Gerard Berry

(Esterel Technologies)

"The evolution of the synchronous programming model"

(Vortrag im Rahmen der "Distinguished Lecture Series" des Max Planck Instituts für Software-Systeme)

The synchronous programming model has become a major model in industrial embedded systems design (avionics, railways, SoCs, etc.) because it reconciles concurrency and determinism. For hardware systems, synchrony naturally fits the RTL paradigm and makes it fully rigorous. For software systems,synchrony naturally fits with two classical engineering models informally based on cyclic computations: data-flow block diagrams and control-flow state machines.

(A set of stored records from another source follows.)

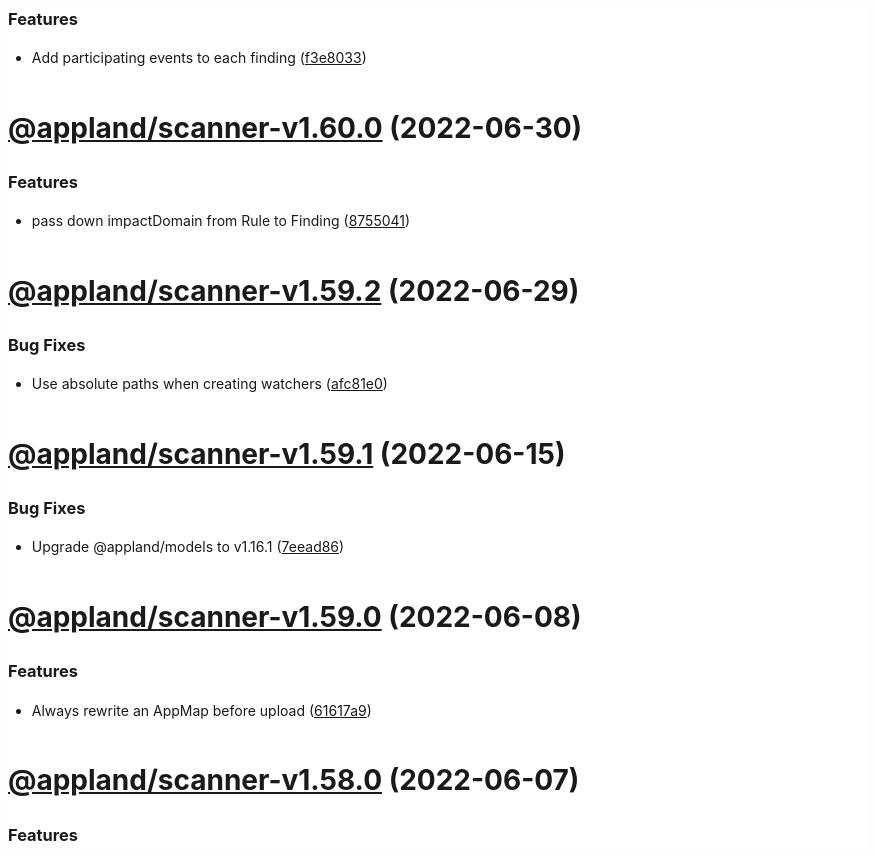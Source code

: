 ### Features

- Add participating events to each finding
  ([f3e8033](https://github.com/getappmap/appmap-js/commit/f3e80332833ec3305ef530d89b12763781a8c85b))

# [@appland/scanner-v1.60.0](https://github.com/getappmap/appmap-js/compare/@appland/scanner-v1.59.2...@appland/scanner-v1.60.0) (2022-06-30)

### Features

- pass down impactDomain from Rule to Finding
  ([8755041](https://github.com/getappmap/appmap-js/commit/875504183a8517fec316b5f188d269de053ceef8))

# [@appland/scanner-v1.59.2](https://github.com/getappmap/appmap-js/compare/@appland/scanner-v1.59.1...@appland/scanner-v1.59.2) (2022-06-29)

### Bug Fixes

- Use absolute paths when creating watchers
  ([afc81e0](https://github.com/getappmap/appmap-js/commit/afc81e03f1e5004288acda75c89bb61a1857c462))

# [@appland/scanner-v1.59.1](https://github.com/getappmap/appmap-js/compare/@appland/scanner-v1.59.0...@appland/scanner-v1.59.1) (2022-06-15)

### Bug Fixes

- Upgrade @appland/models to v1.16.1
  ([7eead86](https://github.com/getappmap/appmap-js/commit/7eead8607f30299150dd08032142a3aba5770f89))

# [@appland/scanner-v1.59.0](https://github.com/getappmap/appmap-js/compare/@appland/scanner-v1.58.0...@appland/scanner-v1.59.0) (2022-06-08)

### Features

- Always rewrite an AppMap before upload
  ([61617a9](https://github.com/getappmap/appmap-js/commit/61617a985fc3a4f6ce6dc805f7cc86e3c576264e))

# [@appland/scanner-v1.58.0](https://github.com/getappmap/appmap-js/compare/@appland/scanner-v1.57.0...@appland/scanner-v1.58.0) (2022-06-07)

### Features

The initial synchronous languages were dedicated either to data-flow designs (Lustre, Signal, etc.) or to control-oriented designs (Esterel, SyncCharts, etc.). The more recent languages completely unify both point of views: Esterel v7 keeps all the temporal primitives of the initial Esterel language and adds poweful datapath definition mechanisms, while Scade 6 provides its user with an graphical merge of data-flow diagrams and hierarchical state machines. We present the principles of these recent unifications, which are non-trivial: while it is quit easy to merge the drawing styles, it is much harder to do so by respecting the semantic properties of the languages. We show how the new languages simplify application design, and how they also provide formal verification systems with vital static information. We finally discuss new proposals to extend the original synchronous model into mixed synchronous / asynchronous that try to keep non-determinism under control.



Zeit: Mittwoch, 29. Oktober 2008, 16:00 Uhr
Ort: Gebäude 49, Raum 204-206
Hinweis: Der Vortrag wird live an die Universität des Saarlandes MPI-Gebäude E1.4 Raum 019 übertragen.